> **EXERCISE AIM**:
Nothing but the exact lines from the one containing "#### Intéractivité avec la boule" through the last line of the records below belongs in your answer.

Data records
"""

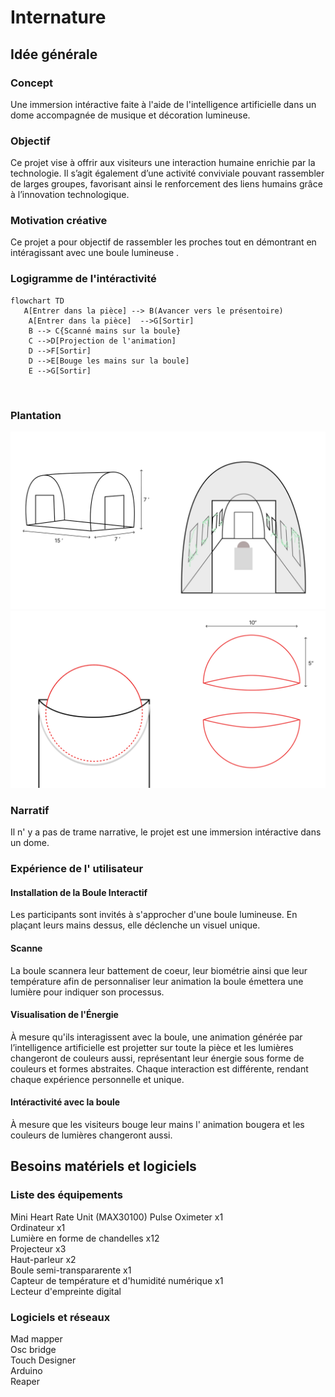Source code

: # Internature

## Idée générale
### Concept
Une immersion intéractive faite à l'aide de l'intelligence artificielle dans un dome accompagnée de musique et décoration lumineuse.

### Objectif
Ce projet vise à offrir aux visiteurs une interaction humaine enrichie par la technologie. Il s’agit également d’une activité conviviale pouvant rassembler de larges groupes, favorisant ainsi le renforcement des liens humains grâce à l’innovation technologique.

### Motivation créative
Ce projet a pour objectif de rassembler les proches tout en démontrant en intéragissant avec une boule lumineuse .

### Logigramme de l'intéractivité
```mermaid
flowchart TD
   A[Entrer dans la pièce] --> B(Avancer vers le présentoire)
    A[Entrer dans la pièce]  -->G[Sortir]
    B --> C{Scanné mains sur la boule}
    C -->D[Projection de l'animation]
    D -->F[Sortir]
    D -->E[Bouge les mains sur la boule]
    E -->G[Sortir]
```
<br>

### Plantation 

![prototype de la serre](assets/images/prototype_serre.png)
![prototype de la serre](assets/images/prototype_sphere.png)


### Narratif
Il n' y a pas de trame narrative, le projet est une immersion intéractive dans un dome.

### Expérience de l' utilisateur
#### Installation de la Boule Interactif 
Les participants sont invités à s'approcher d'une boule lumineuse. En plaçant leurs mains dessus, elle déclenche un visuel unique.

#### Scanne 
La boule scannera leur battement de coeur, leur biométrie ainsi que leur température afin de personnaliser leur animation la boule émettera une lumière pour indiquer son processus.

#### Visualisation de l'Énergie 
À mesure qu'ils interagissent avec la boule, une animation générée par l’intelligence artificielle est projetter sur toute la pièce et les lumières changeront de couleurs aussi, représentant leur énergie sous forme de couleurs et  formes abstraites. Chaque interaction est différente, rendant chaque expérience personnelle et unique.

#### Intéractivité avec la boule
À mesure que les visiteurs bouge leur mains l' animation bougera et les couleurs de lumières changeront aussi.

## Besoins matériels et logiciels
### Liste des équipements
Mini Heart Rate Unit (MAX30100) Pulse Oximeter x1
<br>
Ordinateur x1 
<br>
Lumière en forme de chandelles x12
<br>
Projecteur x3
<br>
Haut-parleur x2
<br>
Boule semi-transpararente x1
<br>
Capteur de température et d'humidité numérique x1
<br>
Lecteur d'empreinte digital

### Logiciels et réseaux
Mad mapper
<br>
Osc bridge
<br>
Touch Designer
<br>
Arduino
<br>
Reaper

"""

> **FINAL ANSWER**:
#### Intéractivité avec la boule
À mesure que les visiteurs bouge leur mains l' animation bougera et les couleurs de lumières changeront aussi.

## Besoins matériels et logiciels
### Liste des équipements
Mini Heart Rate Unit (MAX30100) Pulse Oximeter x1
<br>
Ordinateur x1 
<br>
Lumière en forme de chandelles x12
<br>
Projecteur x3
<br>
Haut-parleur x2
<br>
Boule semi-transpararente x1
<br>
Capteur de température et d'humidité numérique x1
<br>
Lecteur d'empreinte digital

### Logiciels et réseaux
Mad mapper
<br>
Osc bridge
<br>
Touch Designer
<br>
Arduino
<br>
Reaper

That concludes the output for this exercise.